= AIM OF THE TASK =
Check each line of the listing below for the string "this", then copy every line that has it.

= EXTRACTED RECORDS =
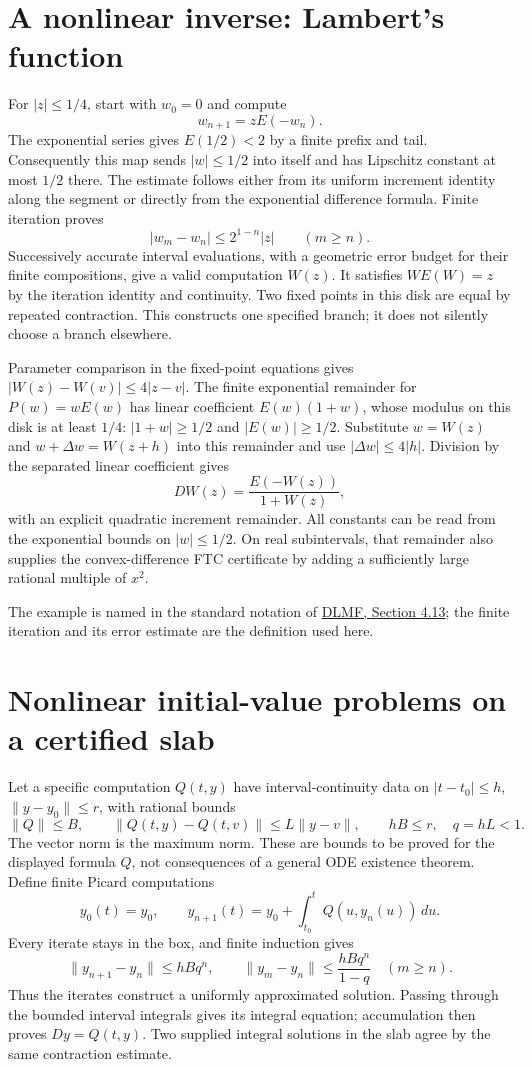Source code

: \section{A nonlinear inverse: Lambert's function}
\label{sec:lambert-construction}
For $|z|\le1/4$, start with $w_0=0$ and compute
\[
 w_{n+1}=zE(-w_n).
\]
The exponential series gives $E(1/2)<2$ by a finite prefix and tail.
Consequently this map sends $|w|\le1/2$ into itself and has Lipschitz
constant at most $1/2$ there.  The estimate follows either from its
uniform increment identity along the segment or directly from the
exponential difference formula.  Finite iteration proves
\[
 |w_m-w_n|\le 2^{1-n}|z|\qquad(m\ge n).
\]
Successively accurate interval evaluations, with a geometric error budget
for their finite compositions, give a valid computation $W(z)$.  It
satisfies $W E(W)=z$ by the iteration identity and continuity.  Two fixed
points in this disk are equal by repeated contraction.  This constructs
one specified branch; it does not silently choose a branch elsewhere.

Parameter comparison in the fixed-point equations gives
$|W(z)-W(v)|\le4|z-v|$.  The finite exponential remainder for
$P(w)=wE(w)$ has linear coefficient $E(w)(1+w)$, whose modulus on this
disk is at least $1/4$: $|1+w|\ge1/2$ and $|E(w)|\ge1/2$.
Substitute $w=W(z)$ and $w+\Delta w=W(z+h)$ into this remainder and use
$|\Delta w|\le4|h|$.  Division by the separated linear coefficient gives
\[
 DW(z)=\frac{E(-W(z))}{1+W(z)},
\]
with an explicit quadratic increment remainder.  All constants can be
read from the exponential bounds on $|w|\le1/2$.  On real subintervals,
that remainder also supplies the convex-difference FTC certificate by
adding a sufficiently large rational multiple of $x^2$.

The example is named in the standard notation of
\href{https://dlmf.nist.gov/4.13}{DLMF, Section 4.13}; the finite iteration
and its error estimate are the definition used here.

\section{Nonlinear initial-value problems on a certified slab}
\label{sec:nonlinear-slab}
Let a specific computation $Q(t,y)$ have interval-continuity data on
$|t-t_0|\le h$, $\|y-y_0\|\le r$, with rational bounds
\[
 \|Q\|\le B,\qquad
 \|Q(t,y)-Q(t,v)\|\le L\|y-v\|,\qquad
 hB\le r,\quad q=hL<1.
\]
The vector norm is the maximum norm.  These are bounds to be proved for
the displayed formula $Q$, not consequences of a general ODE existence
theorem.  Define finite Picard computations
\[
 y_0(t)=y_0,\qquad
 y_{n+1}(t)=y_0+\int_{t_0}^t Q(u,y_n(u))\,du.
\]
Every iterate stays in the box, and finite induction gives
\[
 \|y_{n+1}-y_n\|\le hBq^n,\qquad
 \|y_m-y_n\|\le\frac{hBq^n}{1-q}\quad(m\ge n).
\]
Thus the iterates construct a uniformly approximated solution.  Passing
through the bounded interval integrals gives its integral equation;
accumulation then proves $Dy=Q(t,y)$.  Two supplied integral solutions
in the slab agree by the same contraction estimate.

= ANSWER SECTION =
Consequently this map sends $|w|\le1/2$ into itself and has Lipschitz
points in this disk are equal by repeated contraction.  This constructs
$P(w)=wE(w)$ has linear coefficient $E(w)(1+w)$, whose modulus on this
Substitute $w=W(z)$ and $w+\Delta w=W(z+h)$ into this remainder and use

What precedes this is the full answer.